*WORK TO BE COMPLETED*: Below are the records to transcribe exactly; do not include any images.

*MATERIALS PROVIDED*:
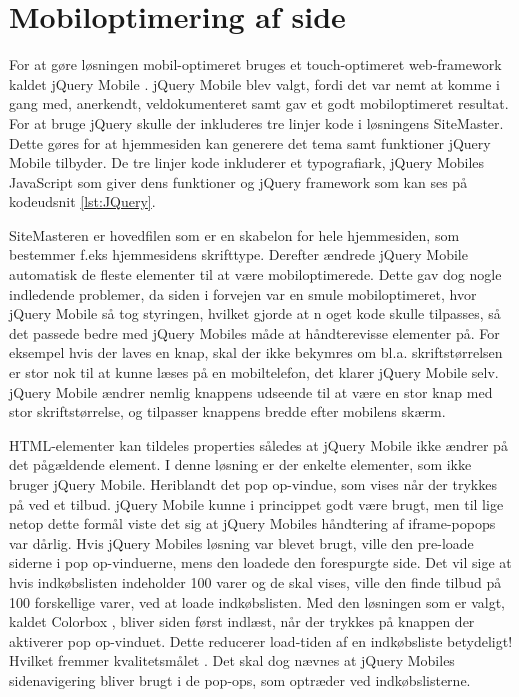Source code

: \section{Mobiloptimering af side}
For at gøre løsningen mobil-optimeret bruges et touch-optimeret web-framework kaldet jQuery Mobile \citep{jquerymobile}. jQuery Mobile blev valgt, fordi det var nemt at komme i gang med, anerkendt, veldokumenteret samt gav et godt mobiloptimeret resultat. For at bruge jQuery skulle der inkluderes tre linjer kode i løsningens SiteMaster. Dette gøres for at hjemmesiden kan generere det tema samt funktioner jQuery Mobile tilbyder. De tre linjer kode inkluderer et typografiark, jQuery Mobiles JavaScript som giver dens funktioner og jQuery framework som kan ses på kodeudsnit \ref{lst:JQuery}.

SiteMasteren er hovedfilen som er en skabelon for hele hjemmesiden, som bestemmer f.eks hjemmesidens skrifttype. Derefter ændrede jQuery Mobile automatisk de fleste elementer til at være mobiloptimerede. Dette gav dog nogle indledende problemer, da siden i forvejen var en smule mobiloptimeret, hvor jQuery Mobile så tog styringen, hvilket gjorde at n oget kode skulle tilpasses, så det passede bedre med jQuery Mobiles måde at håndterevisse elementer på.
For eksempel hvis der laves en knap, skal der ikke bekymres om bl.a. skriftstørrelsen er stor nok til at kunne læses på en mobiltelefon, det klarer jQuery Mobile selv. jQuery Mobile ændrer nemlig knappens udseende til at være en stor knap med stor skriftstørrelse, og tilpasser knappens bredde efter mobilens skærm.

HTML-elementer kan tildeles properties således at jQuery Mobile ikke ændrer på det pågældende element. I denne løsning er der enkelte elementer, som ikke bruger jQuery Mobile. Heriblandt det pop op-vindue, som vises når der trykkes på  ved et tilbud. jQuery Mobile kunne i princippet godt være brugt, men til lige netop dette formål viste det sig at jQuery Mobiles håndtering af iframe-popops var dårlig. Hvis jQuery Mobiles løsning var blevet brugt, ville den pre-loade siderne i pop op-vinduerne, mens den loadede den forespurgte side.
Det vil sige at hvis indkøbslisten indeholder 100 varer og de skal vises, ville den finde tilbud på 100 forskellige varer, ved at loade indkøbslisten. Med den løsningen som er valgt, kaldet Colorbox \citep{colorbox}, bliver siden først indlæst, når der trykkes på knappen der aktiverer pop op-vinduet. Dette reducerer load-tiden af en indkøbsliste betydeligt! Hvilket fremmer kvalitetsmålet . Det skal dog nævnes at jQuery Mobiles sidenavigering bliver brugt i de pop-ops, som optræder ved indkøbslisterne.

*TASK ANSWER*:
Source code

: \section{Mobiloptimering af side}
For at gøre løsningen mobil-optimeret bruges et touch-optimeret web-framework kaldet jQuery Mobile \citep{jquerymobile}. jQuery Mobile blev valgt, fordi det var nemt at komme i gang med, anerkendt, veldokumenteret samt gav et godt mobiloptimeret resultat. For at bruge jQuery skulle der inkluderes tre linjer kode i løsningens SiteMaster. Dette gøres for at hjemmesiden kan generere det tema samt funktioner jQuery Mobile tilbyder. De tre linjer kode inkluderer et typografiark, jQuery Mobiles JavaScript som giver dens funktioner og jQuery framework som kan ses på kodeudsnit \ref{lst:JQuery}.

SiteMasteren er hovedfilen som er en skabelon for hele hjemmesiden, som bestemmer f.eks hjemmesidens skrifttype. Derefter ændrede jQuery Mobile automatisk de fleste elementer til at være mobiloptimerede. Dette gav dog nogle indledende problemer, da siden i forvejen var en smule mobiloptimeret, hvor jQuery Mobile så tog styringen, hvilket gjorde at n oget kode skulle tilpasses, så det passede bedre med jQuery Mobiles måde at håndterevisse elementer på.
For eksempel hvis der laves en knap, skal der ikke bekymres om bl.a. skriftstørrelsen er stor nok til at kunne læses på en mobiltelefon, det klarer jQuery Mobile selv. jQuery Mobile ændrer nemlig knappens udseende til at være en stor knap med stor skriftstørrelse, og tilpasser knappens bredde efter mobilens skærm.

HTML-elementer kan tildeles properties således at jQuery Mobile ikke ændrer på det pågældende element. I denne løsning er der enkelte elementer, som ikke bruger jQuery Mobile. Heriblandt det pop op-vindue, som vises når der trykkes på  ved et tilbud. jQuery Mobile kunne i princippet godt være brugt, men til lige netop dette formål viste det sig at jQuery Mobiles håndtering af iframe-popops var dårlig. Hvis jQuery Mobiles løsning var blevet brugt, ville den pre-loade siderne i pop op-vinduerne, mens den loadede den forespurgte side.
Det vil sige at hvis indkøbslisten indeholder 100 varer og de skal vises, ville den finde tilbud på 100 forskellige varer, ved at loade indkøbslisten. Med den løsningen som er valgt, kaldet Colorbox \citep{colorbox}, bliver siden først indlæst, når der trykkes på knappen der aktiverer pop op-vinduet. Dette reducerer load-tiden af en indkøbsliste betydeligt! Hvilket fremmer kvalitetsmålet . Det skal dog nævnes at jQuery Mobiles sidenavigering bliver brugt i de pop-ops, som optræder ved indkøbslisterne.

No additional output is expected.